When would we want to use type 1--given that also we have type 2? It persists, is shared, and is visible. So maybe we want to write some temporary data with one batch of queries, then perform some GUI operations on the result, then address the data with another set of queries, and so on. Possibly with project saves in between.

But in that case, why not use ordinary fixed tables (and drawings, and so on), within the project root? I don't have an answer for that one. Perhaps the main thing type 1 adds is confusion.


For the mechanics of using temporary databases of type 2, as well as Adam's notes above, the examples in these threads might be useful (though some of the code is incomplete or flawed in other ways).

http://www.georeference.org/forum/t138060.50#138161

http://www.georeference.org/forum/t138305.18#138380

adamw


10,447 post(s)
#19-Feb-18 08:19

1. Tim said it well. Indexes are a bigger deal in 9 than in 8 because we use them to do a lot more than before and because they are managed explicitly rather than implicitly. 8 is mostly creating temporary indexes on the fly. 9 is mostly using indexes that the data owner / transform / import / a similar operation set up for it. We agree there is some room for creating temporary indexes automatically, particularly with user's consent (perhaps a pragma that controls how wild the query engine can go), this is something we are considering doing.

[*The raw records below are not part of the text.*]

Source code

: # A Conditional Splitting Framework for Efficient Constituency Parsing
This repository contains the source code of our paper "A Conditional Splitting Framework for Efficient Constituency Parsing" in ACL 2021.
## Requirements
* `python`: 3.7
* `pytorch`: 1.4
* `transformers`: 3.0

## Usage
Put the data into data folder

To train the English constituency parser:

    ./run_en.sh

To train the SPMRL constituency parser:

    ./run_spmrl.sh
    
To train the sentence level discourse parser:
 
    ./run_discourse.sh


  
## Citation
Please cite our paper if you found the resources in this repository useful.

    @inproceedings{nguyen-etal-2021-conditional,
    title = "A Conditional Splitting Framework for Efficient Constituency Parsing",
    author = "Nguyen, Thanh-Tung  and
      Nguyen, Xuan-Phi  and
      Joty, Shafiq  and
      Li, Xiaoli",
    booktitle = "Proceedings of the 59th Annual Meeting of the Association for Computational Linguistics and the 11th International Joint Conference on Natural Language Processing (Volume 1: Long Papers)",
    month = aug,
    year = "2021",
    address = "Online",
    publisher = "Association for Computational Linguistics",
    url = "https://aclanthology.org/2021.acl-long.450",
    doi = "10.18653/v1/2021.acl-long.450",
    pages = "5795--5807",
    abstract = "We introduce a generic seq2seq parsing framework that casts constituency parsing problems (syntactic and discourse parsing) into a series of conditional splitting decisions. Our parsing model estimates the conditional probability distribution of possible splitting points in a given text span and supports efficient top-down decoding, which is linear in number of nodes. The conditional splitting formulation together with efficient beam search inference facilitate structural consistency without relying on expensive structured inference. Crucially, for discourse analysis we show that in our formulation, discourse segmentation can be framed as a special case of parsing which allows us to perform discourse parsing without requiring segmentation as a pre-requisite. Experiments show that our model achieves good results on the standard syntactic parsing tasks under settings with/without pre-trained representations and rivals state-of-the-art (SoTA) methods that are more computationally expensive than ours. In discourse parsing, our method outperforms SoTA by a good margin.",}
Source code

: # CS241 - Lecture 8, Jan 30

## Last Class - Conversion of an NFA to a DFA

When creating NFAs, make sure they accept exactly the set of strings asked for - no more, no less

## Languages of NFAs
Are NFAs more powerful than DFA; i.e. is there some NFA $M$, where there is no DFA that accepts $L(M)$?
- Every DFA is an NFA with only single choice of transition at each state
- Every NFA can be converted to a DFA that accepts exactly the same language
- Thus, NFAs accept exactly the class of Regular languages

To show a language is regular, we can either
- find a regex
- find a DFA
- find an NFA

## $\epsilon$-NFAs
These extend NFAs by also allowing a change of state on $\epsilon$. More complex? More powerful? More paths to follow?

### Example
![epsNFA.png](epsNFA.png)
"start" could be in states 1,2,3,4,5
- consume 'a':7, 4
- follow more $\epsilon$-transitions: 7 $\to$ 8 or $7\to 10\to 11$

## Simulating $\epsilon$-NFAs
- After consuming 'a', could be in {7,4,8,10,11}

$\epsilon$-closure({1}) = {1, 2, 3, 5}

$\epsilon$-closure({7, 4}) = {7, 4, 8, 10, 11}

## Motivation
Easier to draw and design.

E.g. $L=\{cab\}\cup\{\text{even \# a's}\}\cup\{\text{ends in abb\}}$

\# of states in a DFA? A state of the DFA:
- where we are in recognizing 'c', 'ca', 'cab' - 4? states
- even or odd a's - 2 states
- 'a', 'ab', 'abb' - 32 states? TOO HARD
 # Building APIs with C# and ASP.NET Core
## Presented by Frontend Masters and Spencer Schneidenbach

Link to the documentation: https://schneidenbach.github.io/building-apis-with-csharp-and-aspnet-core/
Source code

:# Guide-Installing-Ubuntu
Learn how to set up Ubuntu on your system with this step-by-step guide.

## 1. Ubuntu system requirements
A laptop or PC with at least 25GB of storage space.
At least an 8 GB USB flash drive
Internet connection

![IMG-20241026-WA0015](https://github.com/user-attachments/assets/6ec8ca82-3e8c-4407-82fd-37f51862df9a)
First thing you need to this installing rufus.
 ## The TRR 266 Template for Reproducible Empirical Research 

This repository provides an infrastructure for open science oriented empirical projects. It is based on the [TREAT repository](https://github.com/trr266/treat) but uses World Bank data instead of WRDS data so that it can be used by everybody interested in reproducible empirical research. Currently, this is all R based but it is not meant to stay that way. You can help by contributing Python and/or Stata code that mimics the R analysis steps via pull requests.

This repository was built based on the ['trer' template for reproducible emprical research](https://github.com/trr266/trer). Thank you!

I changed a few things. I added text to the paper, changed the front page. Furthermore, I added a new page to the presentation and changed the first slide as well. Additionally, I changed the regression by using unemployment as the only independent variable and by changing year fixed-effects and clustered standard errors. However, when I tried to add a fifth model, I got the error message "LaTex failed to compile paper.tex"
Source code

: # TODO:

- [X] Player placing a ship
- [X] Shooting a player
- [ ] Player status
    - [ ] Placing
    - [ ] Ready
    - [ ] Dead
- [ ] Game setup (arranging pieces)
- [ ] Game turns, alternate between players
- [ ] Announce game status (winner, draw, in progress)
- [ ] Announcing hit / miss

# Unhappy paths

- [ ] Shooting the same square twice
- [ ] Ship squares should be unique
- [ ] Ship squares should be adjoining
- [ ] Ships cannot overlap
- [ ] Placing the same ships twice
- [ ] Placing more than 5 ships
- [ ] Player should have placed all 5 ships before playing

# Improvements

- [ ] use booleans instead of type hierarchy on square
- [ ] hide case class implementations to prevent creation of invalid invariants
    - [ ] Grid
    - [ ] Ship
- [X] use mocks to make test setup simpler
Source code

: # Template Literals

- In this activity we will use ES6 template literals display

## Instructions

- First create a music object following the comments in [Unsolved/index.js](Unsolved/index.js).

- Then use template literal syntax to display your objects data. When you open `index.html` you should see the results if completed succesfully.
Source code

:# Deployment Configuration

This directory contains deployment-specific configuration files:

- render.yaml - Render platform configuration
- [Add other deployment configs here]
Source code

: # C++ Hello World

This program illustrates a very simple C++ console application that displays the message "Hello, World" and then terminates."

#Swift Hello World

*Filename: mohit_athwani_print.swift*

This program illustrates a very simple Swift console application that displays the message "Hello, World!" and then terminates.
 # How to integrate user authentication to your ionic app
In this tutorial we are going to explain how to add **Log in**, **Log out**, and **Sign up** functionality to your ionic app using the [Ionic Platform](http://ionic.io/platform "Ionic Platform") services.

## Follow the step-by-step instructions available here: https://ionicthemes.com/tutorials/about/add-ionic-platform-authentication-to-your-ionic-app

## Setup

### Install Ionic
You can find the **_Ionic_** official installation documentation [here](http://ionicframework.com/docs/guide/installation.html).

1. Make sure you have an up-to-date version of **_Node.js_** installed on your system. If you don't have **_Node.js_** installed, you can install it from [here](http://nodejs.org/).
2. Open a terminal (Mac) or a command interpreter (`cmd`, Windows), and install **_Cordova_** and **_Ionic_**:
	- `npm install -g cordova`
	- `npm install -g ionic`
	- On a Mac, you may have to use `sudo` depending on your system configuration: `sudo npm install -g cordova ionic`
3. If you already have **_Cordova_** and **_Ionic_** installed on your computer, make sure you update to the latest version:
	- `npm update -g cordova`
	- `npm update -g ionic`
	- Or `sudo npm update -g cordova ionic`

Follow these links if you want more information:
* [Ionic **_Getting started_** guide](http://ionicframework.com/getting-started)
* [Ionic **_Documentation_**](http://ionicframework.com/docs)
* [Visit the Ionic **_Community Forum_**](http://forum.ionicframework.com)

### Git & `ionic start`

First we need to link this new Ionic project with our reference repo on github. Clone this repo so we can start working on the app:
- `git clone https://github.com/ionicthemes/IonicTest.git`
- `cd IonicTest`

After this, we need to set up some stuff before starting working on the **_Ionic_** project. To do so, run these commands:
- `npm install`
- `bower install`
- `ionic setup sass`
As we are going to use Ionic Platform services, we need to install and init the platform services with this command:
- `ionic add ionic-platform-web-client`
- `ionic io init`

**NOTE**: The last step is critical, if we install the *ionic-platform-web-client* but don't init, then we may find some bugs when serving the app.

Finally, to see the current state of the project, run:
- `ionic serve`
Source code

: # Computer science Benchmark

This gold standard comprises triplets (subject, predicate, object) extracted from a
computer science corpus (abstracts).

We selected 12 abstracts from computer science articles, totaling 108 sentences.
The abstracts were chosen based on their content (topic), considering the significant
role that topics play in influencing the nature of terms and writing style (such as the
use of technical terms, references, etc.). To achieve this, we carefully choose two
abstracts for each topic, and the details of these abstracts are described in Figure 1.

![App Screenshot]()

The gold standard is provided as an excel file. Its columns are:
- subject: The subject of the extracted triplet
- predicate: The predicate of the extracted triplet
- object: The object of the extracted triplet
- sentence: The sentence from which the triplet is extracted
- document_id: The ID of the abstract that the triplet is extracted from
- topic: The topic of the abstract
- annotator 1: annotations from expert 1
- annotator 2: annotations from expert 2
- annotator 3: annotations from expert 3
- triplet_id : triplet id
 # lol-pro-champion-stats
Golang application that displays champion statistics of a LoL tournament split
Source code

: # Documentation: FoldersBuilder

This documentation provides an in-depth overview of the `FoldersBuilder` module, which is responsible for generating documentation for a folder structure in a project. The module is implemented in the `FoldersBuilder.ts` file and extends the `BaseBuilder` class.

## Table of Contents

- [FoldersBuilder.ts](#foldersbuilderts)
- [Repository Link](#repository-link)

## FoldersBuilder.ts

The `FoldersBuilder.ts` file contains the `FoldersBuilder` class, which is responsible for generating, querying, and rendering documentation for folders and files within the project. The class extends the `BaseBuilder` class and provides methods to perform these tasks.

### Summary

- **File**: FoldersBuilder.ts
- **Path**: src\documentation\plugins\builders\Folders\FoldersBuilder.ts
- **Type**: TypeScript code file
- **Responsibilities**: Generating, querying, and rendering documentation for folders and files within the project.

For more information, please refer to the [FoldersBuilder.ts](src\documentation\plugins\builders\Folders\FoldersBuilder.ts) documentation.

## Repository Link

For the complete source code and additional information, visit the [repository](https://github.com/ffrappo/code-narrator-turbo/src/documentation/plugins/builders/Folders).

2. Temporary databases are used to rearrange data / store temporary partial results outside of the main data source. Yes, creating temporary indexes on one or more tables is a good reason to use a temporary database. Another good reason is to create a temporary component, eg, create a filtered version of a drawing to perform spatial overlay with.

3. Temporary databases of type 2 (following Tim's classification, the type used in my query above) are destroyed automatically after the query that uses them completes. For an interactive query in the Command window, that means that they are destroyed automatically when the window is closed. As Tim says, you can destroy them earlier using DROP ROOT.

4. Not showing in the Project pane is a feature (of temporary databases of type 2), not a bug! :-) You use them *because* you don't want them to show up anywhere, not to step onto names of other components, etc. You might not even have permissions to write to the data source. If you do want something that does show up in the Project pane, create a regular data source component. This is simple, either interactively of from a query.

5. Yes, you may use multiple temporary databases including in the same query.

6. What's pros and cons of something like:

--SQLhypothetical

ALTER TABLE 

(Select * from [mfd_meta])

ADD INDEX [name_x] BTREEDUPNULL ([name])

    );

...compared to temporary database and what's the general picture?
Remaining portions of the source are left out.